Para entender mejor esta revelación de Dios-Amor, el Papa Francisco invitó a pensar en los nombres de las Personas divinas que pronunciamos cada vez que hacemos la señal de la cruz: en cada nombre está la presencia del otro. El Padre, por ejemplo, no sería tal sin el Hijo; del mismo modo el Hijo no puede ser pensado por sí solo, sino siempre como Hijo del Padre. Y el Espíritu Santo, a su vez, es Espíritu del Padre y del Hijo.

 

La Trinidad nos enseña vivir a imagen de Dios: abiertos

“En resumen – concluyó el Papa – la Trinidad nos enseña que no se puede estar nunca sin el otro.
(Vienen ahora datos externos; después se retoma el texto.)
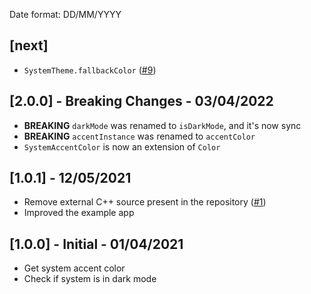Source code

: Date format: DD/MM/YYYY

## [next]

- `SystemTheme.fallbackColor` ([#9](https://github.com/bdlukaa/system_theme/issues/9))

## [2.0.0] - Breaking Changes - 03/04/2022

- **BREAKING** `darkMode` was renamed to `isDarkMode`, and it's now sync
- **BREAKING** `accentInstance` was renamed to `accentColor`
- `SystemAccentColor` is now an extension of `Color`

## [1.0.1] - 12/05/2021

- Remove external C++ source present in the repository ([#1](https://github.com/bdlukaa/system_theme/pull/1))
- Improved the example app

## [1.0.0] - Initial - 01/04/2021

- Get system accent color
- Check if system is in dark mode
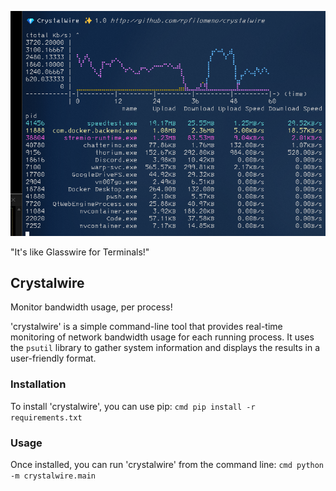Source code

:![alt text](image.png)


"It's like Glasswire for Terminals!"

## Crystalwire

Monitor bandwidth usage, per process!

'crystalwire' is a simple command-line tool that provides real-time monitoring of network bandwidth usage for each running process. It uses the `psutil` library to gather system information and displays the results in a user-friendly format.
### Installation
To install 'crystalwire', you can use pip:
``cmd
pip install -r requirements.txt
``
### Usage
Once installed, you can run 'crystalwire' from the command line:
``cmd
python -m crystalwire.main
``





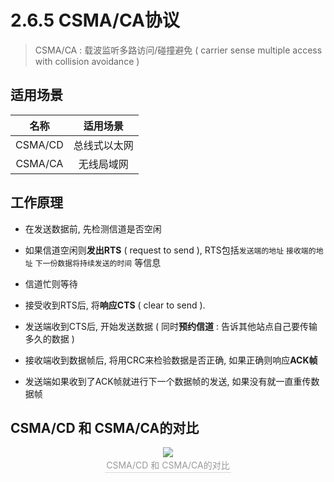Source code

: # 2.6.5 CSMA/CA协议

> CSMA/CA : 载波监听多路访问/碰撞避免 (  carrier sense multiple access with collision avoidance )

## 适用场景

|  名称   |   适用场景   |
| :-----: | :----------: |
| CSMA/CD | 总线式以太网 |
| CSMA/CA |  无线局域网  |

## 工作原理

- 在发送数据前, 先检测信道是否空闲
- 如果信道空闲则**发出RTS** ( request to send ), RTS包括`发送端的地址` `接收端的地址` `下一份数据将持续发送的时间` 等信息
- 信道忙则等待

- 接受收到RTS后, 将**响应CTS** ( clear to send ).
- 发送端收到CTS后, 开始发送数据 ( 同时**预约信道** : 告诉其他站点自己要传输多久的数据 )
- 接收端收到数据帧后, 将用CRC来检验数据是否正确, 如果正确则响应**ACK帧**

- 发送端如果收到了ACK帧就进行下一个数据帧的发送, 如果没有就一直重传数据帧

## CSMA/CD 和 CSMA/CA的对比

<center><img src="https://youpai.roccoshi.top/img/20200710193249.png"><br><div style="border-bottom: 1px solid #d9d9d9;display: inline-block;color: #999;    padding: 2px;">CSMA/CD 和 CSMA/CA的对比</div> </center>











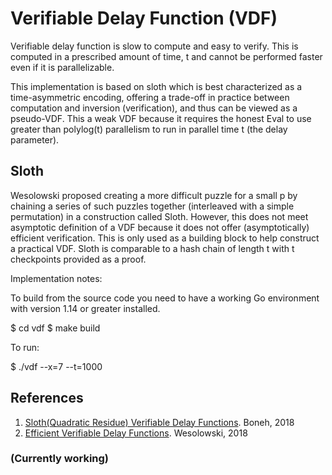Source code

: # Verifiable Delay Function (VDF) 

Verifiable delay function is slow to compute and easy to verify. This is computed in a prescribed amount of time, t and 
cannot be performed faster even if it is parallelizable.

This implementation is based on sloth which is best characterized as a time-asymmetric encoding, offering a trade-off
in practice between computation and inversion (verification), and thus can be viewed as a pseudo-VDF. This a weak
VDF because it requires the honest Eval to use greater than polylog(t) parallelism to run 
in parallel time t (the delay parameter).

## Sloth

Wesolowski proposed creating a more difficult puzzle for a small p by chaining a series of such puzzles together
(interleaved with a simple permutation) in a construction called Sloth. However, this does not meet asymptotic definition
of a VDF because it does not offer (asymptotically) efficient verification. This is only used as a building block 
to help construct a practical VDF. Sloth is comparable to a hash chain of length t with t checkpoints provided as a proof.

Implementation notes:

To build from the source code you need to have a working Go environment with version 1.14 or greater installed.

 $ cd vdf
 $ make build

To run: 

 $ ./vdf --x=7 --t=1000
## References
1. [Sloth(Quadratic Residue) Verifiable Delay Functions](https://eprint.iacr.org/2018/601.pdf). Boneh, 2018
2. [Efficient Verifiable Delay Functions](https://eprint.iacr.org/2018/623.pdf). Wesolowski, 2018

### (Currently working)
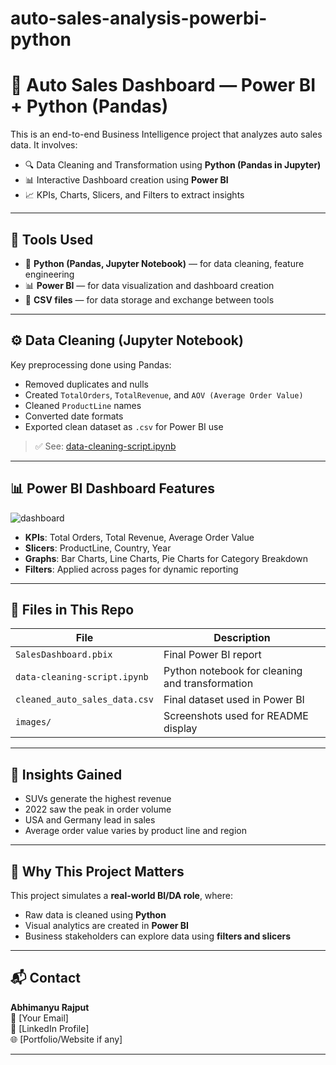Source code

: # auto-sales-analysis-powerbi-python
# 🚗 Auto Sales Dashboard — Power BI + Python (Pandas)

This is an end-to-end Business Intelligence project that analyzes auto sales data. It involves:

- 🔍 Data Cleaning and Transformation using **Python (Pandas in Jupyter)**
- 📊 Interactive Dashboard creation using **Power BI**
- 📈 KPIs, Charts, Slicers, and Filters to extract insights

---

## 📌 Tools Used

- 🐍 **Python (Pandas, Jupyter Notebook)** — for data cleaning, feature engineering
- 📊 **Power BI** — for data visualization and dashboard creation
- 📄 **CSV files** — for data storage and exchange between tools

---

## ⚙️ Data Cleaning (Jupyter Notebook)

Key preprocessing done using Pandas:
- Removed duplicates and nulls
- Created `TotalOrders`, `TotalRevenue`, and `AOV (Average Order Value)`
- Cleaned `ProductLine` names
- Converted date formats
- Exported clean dataset as `.csv` for Power BI use

> ✅ See: [data-cleaning-script.ipynb](data-cleaning-script.ipynb)

---

## 📊 Power BI Dashboard Features

![dashboard](images/dashboard.png)

- **KPIs**: Total Orders, Total Revenue, Average Order Value
- **Slicers**: ProductLine, Country, Year
- **Graphs**: Bar Charts, Line Charts, Pie Charts for Category Breakdown
- **Filters**: Applied across pages for dynamic reporting

---

## 📁 Files in This Repo

| File | Description |
|------|-------------|
| `SalesDashboard.pbix` | Final Power BI report |
| `data-cleaning-script.ipynb` | Python notebook for cleaning and transformation |
| `cleaned_auto_sales_data.csv` | Final dataset used in Power BI |
| `images/` | Screenshots used for README display |

---

## 🧠 Insights Gained

- SUVs generate the highest revenue
- 2022 saw the peak in order volume
- USA and Germany lead in sales
- Average order value varies by product line and region

---

## 💼 Why This Project Matters

This project simulates a **real-world BI/DA role**, where:
- Raw data is cleaned using **Python**
- Visual analytics are created in **Power BI**
- Business stakeholders can explore data using **filters and slicers**

---

## 📬 Contact

**Abhimanyu Rajput**  
📧 [Your Email]  
🔗 [LinkedIn Profile]  
🌐 [Portfolio/Website if any]

---

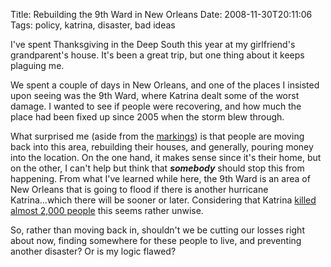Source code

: Title: Rebuilding the 9th Ward in New Orleans
Date: 2008-11-30T20:11:06
Tags: policy, katrina, disaster, bad ideas


I've spent Thanksgiving in the Deep South this year at my girlfriend's grandparent's house. It's been a great trip, but one thing about it keeps plaguing me.

We spent a couple of days in New Orleans, and one of the places I insisted upon seeing was the 9th Ward, where Katrina dealt some of the worst damage. I wanted to see if people were recovering, and how much the place had been fixed up since 2005 when the storm blew through.

What surprised me (aside from the <a href="http://www.flickr.com/photos/bisset_linda/3026355210/">markings</a>) is that people are moving back into this area, rebuilding their houses, and generally, pouring money into the location. On the one hand, it makes sense since it's their home, but on the other, I can't help but think that <i><strong>somebody</strong></i> should stop this from happening. From what I've learned while here, the 9th Ward is an area of New Orleans that is going to flood if there is another hurricane Katrina...which there will be sooner or later. Considering that Katrina <a href="http://en.wikipedia.org/wiki/Hurricane_Katrina">killed almost 2,000 people</a> this seems rather unwise.

So, rather than moving back in, shouldn't we be cutting our losses right about now, finding somewhere for these people to live, and preventing another disaster? Or is my logic flawed?<!--break-->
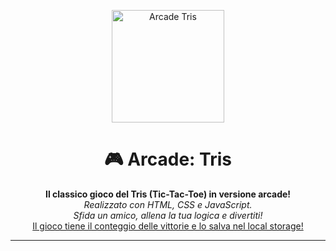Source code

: <!--
████████╗██╗ ██████╗      ████████╗██████╗ ██╗███████╗
╚══██╔══╝██║██╔═══██╗     ╚══██╔══╝██╔══██╗██║██╔════╝
   ██║   ██║██║   ██║        ██║   ██████╔╝██║███████╗
   ██║   ██║██║   ██║        ██║   ██╔══██╗██║╚════██║
   ██║   ██║╚██████╔╝        ██║   ██║  ██║██║███████║
   ╚═╝   ╚═╝ ╚═════╝         ╚═╝   ╚═╝  ╚═╝╚═╝╚══════╝
-->
<p align="center">
  <img src="https://upload.wikimedia.org/wikipedia/commons/3/32/Tic_tac_toe.svg" width="180" alt="Arcade Tris" />
</p>

<h1 align="center">🎮 Arcade: Tris</h1>

<p align="center">
  <b>Il classico gioco del Tris (Tic-Tac-Toe) in versione arcade!</b><br>
  <i>Realizzato con HTML, CSS e JavaScript.<br>
  Sfida un amico, allena la tua logica e divertiti!</i><br>
  <u>Il gioco tiene il conteggio delle vittorie e lo salva nel local storage!</u>
</p>

---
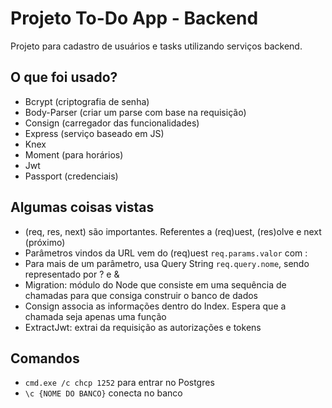 # Projeto To-Do App - Backend

Projeto para cadastro de usuários e tasks utilizando serviços backend.

## O que foi usado?
- Bcrypt (criptografia de senha)
- Body-Parser (criar um parse com base na requisição)
- Consign (carregador das funcionalidades)
- Express (serviço baseado em JS)
- Knex
- Moment (para horários)
- Jwt
- Passport (credenciais)

## Algumas coisas vistas
- (req, res, next) são importantes. Referentes a (req)uest, (res)olve e next (próximo)
- Parâmetros vindos da URL vem do (req)uest `req.params.valor` com :
- Para mais de um parâmetro, usa Query String `req.query.nome`, sendo representado por ? e &
- Migration: módulo do Node que consiste em uma sequência de chamadas para que consiga construir o banco de dados
- Consign associa as informações dentro do Index. Espera que a chamada seja apenas uma função
- ExtractJwt: extrai da requisição as autorizações e tokens

## Comandos
- `cmd.exe /c chcp 1252` para entrar no Postgres
- `\c {NOME DO BANCO}` conecta no banco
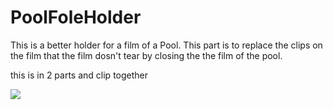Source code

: # PoolFoleHolder

This is a better holder for a film of a Pool. This part is to replace the clips on the film that the film dosn't tear by closing the the film of the pool.

this is in 2 parts and clip together

<img src="pic/final-part.png">
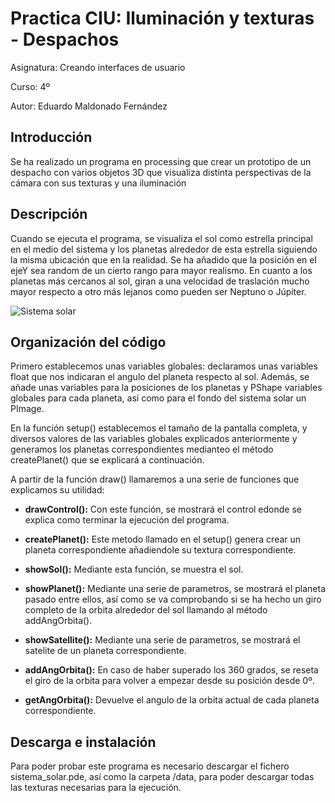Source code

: # Practica CIU: Iluminación y texturas - Despachos

Asignatura: Creando interfaces de usuario

Curso: 4º

Autor: Eduardo Maldonado Fernández

## Introducción
Se ha realizado un programa en processing que crear un prototipo de un despacho con varios objetos 3D que visualiza distinta perspectivas de la cámara con sus texturas y una iluminación

## Descripción
Cuando se ejecuta el programa, se visualiza el sol como estrella principal en el medio del sistema y los planetas alrededor de esta estrella siguiendo la misma ubicación que en la realidad. Se ha añadido que la posición en el ejeY sea random de un cierto rango para mayor realismo. En cuanto a los planetas más cercanos al sol, giran a una velocidad de traslación mucho mayor respecto a otro más lejanos como pueden ser Neptuno o Júpiter.

![Sistema solar](/sistema_solar.gif "SystemSolar")

## Organización del código

<p style=”text-align: justify;”>Primero establecemos unas variables globales: declaramos unas variables float que nos indicaran el angulo del planeta respecto al sol. Además, se añade unas variables para la posiciones de los planetas y PShape variables globales para cada planeta, así como para el fondo del sistema solar un PImage.</p>

En la función setup() establecemos el tamaño de la pantalla completa, y diversos valores de las variables globales explicados anteriormente y generamos los planetas correspondientes medianteo el método createPlanet() que se explicará a continuación.

A partir de la función draw() llamaremos a una serie de funciones que explicamos su utilidad:

- **drawControl():** Con este función, se mostrará el control edonde se explica como terminar la ejecución del programa.

-	**createPlanet():** Este metodo llamado en el setup() genera crear un planeta correspondiente añadiendole su textura correspondiente.

-	**showSol():** Mediante esta función, se muestra el sol. 

-	**showPlanet():** Mediante una serie de parametros, se mostrará el planeta pasado entre ellos, así como se va comprobando si se ha hecho un giro completo de la orbita alrededor del sol llamando al método addAngOrbita().

-	**showSatellite():** Mediante una serie de parametros, se mostrará el satelite de un planeta correspondiente.

-	**addAngOrbita():** En caso de haber superado los 360 grados, se reseta el giro de la orbita para volver a empezar desde su posición desde 0º.

-	**getAngOrbita():** Devuelve el angulo de la orbita actual de cada planeta correspondiente.

## Descarga e instalación
Para poder probar este programa es necesario descargar el fichero sistema_solar.pde, así como la carpeta /data, para poder descargar todas las texturas necesarias para la ejecución.
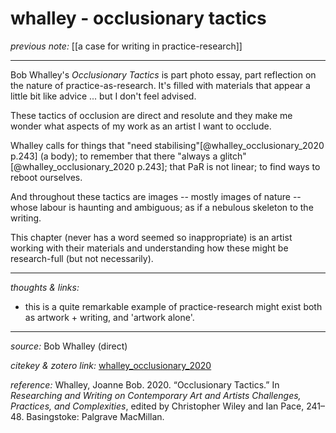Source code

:# whalley - occlusionary tactics 

_previous note:_ [[a case for writing in practice-research]]

---

Bob Whalley's _Occlusionary Tactics_ is part photo essay, part reflection on the nature of practice-as-research. It's filled with materials that appear a little bit like advice ... but I don't feel advised.

These tactics of occlusion are direct and resolute and they make me wonder what aspects of my work as an artist I want to occlude. 

Whalley calls for things that "need stabilising"[@whalley_occlusionary_2020 p.243] (a body); to remember that there "always a glitch" [@whalley_occlusionary_2020 p.243]; that PaR is not linear; to find ways to reboot ourselves.

And throughout these tactics are images -- mostly images of nature -- whose labour is haunting and ambiguous; as if a nebulous skeleton to the writing. 

This chapter (never has a word seemed so inappropriate) is an artist working with their materials and understanding how these might be research-full (but not necessarily). 



---

_thoughts & links:_

- this is a quite remarkable example of practice-research might exist both as artwork + writing, and 'artwork alone'. 

---

_source:_ Bob Whalley (direct)

_citekey & zotero link:_ [whalley_occlusionary_2020](zotero://select/items/1_VZFBAVEA)

_reference:_ Whalley, Joanne Bob. 2020. “Occlusionary Tactics.” In _Researching and Writing on Contemporary Art and Artists Challenges, Practices, and Complexities_, edited by Christopher Wiley and Ian Pace, 241–48. Basingstoke: Palgrave MacMillan.



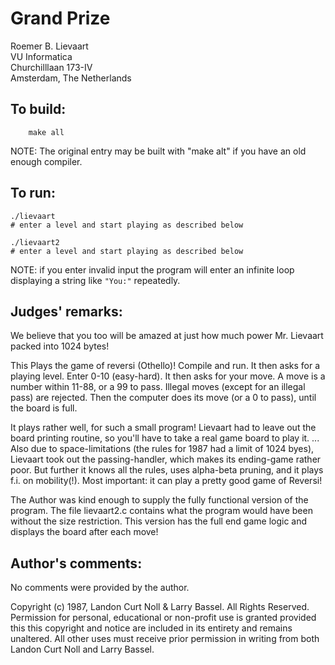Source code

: # Grand Prize

Roemer B. Lievaart  
VU Informatica  
Churchilllaan 173-IV  
Amsterdam, The Netherlands  

## To build:

        make all

NOTE: The original entry may be built with "make alt" if you have an old enough
compiler.

## To run:

	./lievaart
	# enter a level and start playing as described below

	./lievaart2
	# enter a level and start playing as described below

NOTE: if you enter invalid input the program will enter an infinite loop
displaying a string like `"You:"` repeatedly.

## Judges' remarks:

We believe that you too will be amazed at just how much power Mr. Lievaart
packed into 1024 bytes!

This Plays the game of reversi (Othello)!  Compile and run.  It then
asks for a playing level. Enter 0-10 (easy-hard).  It then asks for
your move. A move is a number within 11-88, or a 99 to pass.  Illegal
moves (except for an illegal pass) are rejected.  Then the computer
does its move (or a 0 to pass), until the board is full.

It plays rather well, for such a small program!  Lievaart had to leave out the
board printing routine, so you'll have to take a real game board to
play it. ...  Also due to space-limitations (the rules for 1987 had a
limit of 1024 byes), Lievaart took out the passing-handler, which
makes its ending-game rather poor.  But further it knows all the
rules, uses alpha-beta pruning, and it plays f.i. on mobility(!).
Most important: it can play a pretty good game of Reversi!

The Author was kind enough to supply the fully functional version of the
program.  The file lievaart2.c contains what the program would have
been without the size restriction.  This version has the full end game 
logic and displays the board after each move!


## Author's comments:

No comments were provided by the author.

Copyright (c) 1987, Landon Curt Noll & Larry Bassel.
All Rights Reserved.  Permission for personal, educational or non-profit use is
granted provided this this copyright and notice are included in its entirety
and remains unaltered.  All other uses must receive prior permission in writing
from both Landon Curt Noll and Larry Bassel.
No somos islas, estamos en el mundo para vivir a imagen de Dios: abiertos, necesitados de los demás y necesitados de ayudar a los demás”. Así pues, hagámonos esta última pregunta: ¿Soy un reflejo de la Trinidad en la vida de todos los días? ¿Se queda la señal de la cruz que hago cada día en un mero gesto ocioso o inspira mi manera de hablar, conocer, responder, juzgar, perdonar? Para poder responder a estas preguntas, el Santo Padre pidió a la Virgen María, hija del Padre, madre del Hijo y esposa del Espíritu, que nos ayude a acoger y testimoniar en la vida el misterio de Dios-Amor.